### Stored data entries

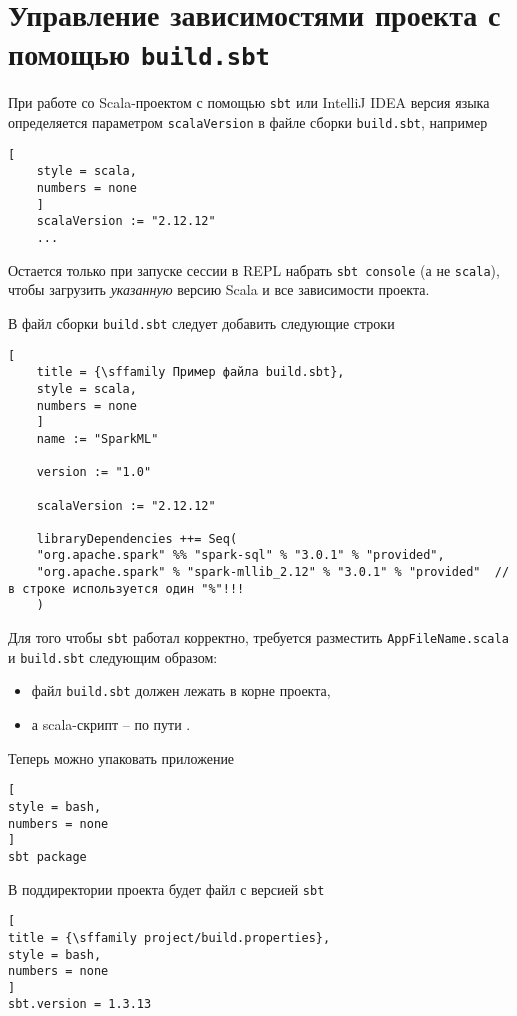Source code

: \documentclass[%
	11pt,
	a4paper,
	utf8,
		]{article}
\begin{document}
\section{Управление зависимостями проекта с помощью \texttt{build.sbt}}

При работе со Scala-проектом с помощью \texttt{sbt} или IntelliJ IDEA версия языка определяется параметром \texttt{scalaVersion} в файле сборки \texttt{build.sbt}, например
\begin{lstlisting}[
	style = scala,
	numbers = none	
	]
	scalaVersion := "2.12.12"
	...
\end{lstlisting}

Остается только при запуске сессии в REPL набрать \texttt{sbt console} (а не \texttt{scala}), чтобы загрузить \emph{указанную} версию Scala и все зависимости проекта.

В файл сборки \texttt{build.sbt} следует добавить следующие строки
\begin{lstlisting}[
	title = {\sffamily Пример файла build.sbt},
	style = scala,
	numbers = none	
	]
	name := "SparkML"
	
	version := "1.0"
	
	scalaVersion := "2.12.12"
	
	libraryDependencies ++= Seq(
	"org.apache.spark" %% "spark-sql" % "3.0.1" % "provided",
	"org.apache.spark" % "spark-mllib_2.12" % "3.0.1" % "provided"  // в строке используется один "%"!!!
	)
\end{lstlisting}

Для того чтобы \texttt{sbt} работал корректно, требуется разместить \texttt{AppFileName.scala} и \texttt{build.sbt} следующим образом:
\begin{itemize}
	\item файл \texttt{build.sbt} должен лежать в корне проекта,
	
	\item а scala-скрипт -- по пути .
\end{itemize}

Теперь можно упаковать приложение
\begin{lstlisting}[
style = bash,
numbers = none	
]
sbt package
\end{lstlisting}

В поддиректории  проекта будет файл с версией \texttt{sbt}
\begin{lstlisting}[
title = {\sffamily project/build.properties},
style = bash,
numbers = none	
]
sbt.version = 1.3.13
\end{lstlisting}
\end{document}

### Directions
Copy out each line of the entries where the word "сборки" is found.

### Written response
При работе со Scala-проектом с помощью \texttt{sbt} или IntelliJ IDEA версия языка определяется параметром \texttt{scalaVersion} в файле сборки \texttt{build.sbt}, например
В файл сборки \texttt{build.sbt} следует добавить следующие строки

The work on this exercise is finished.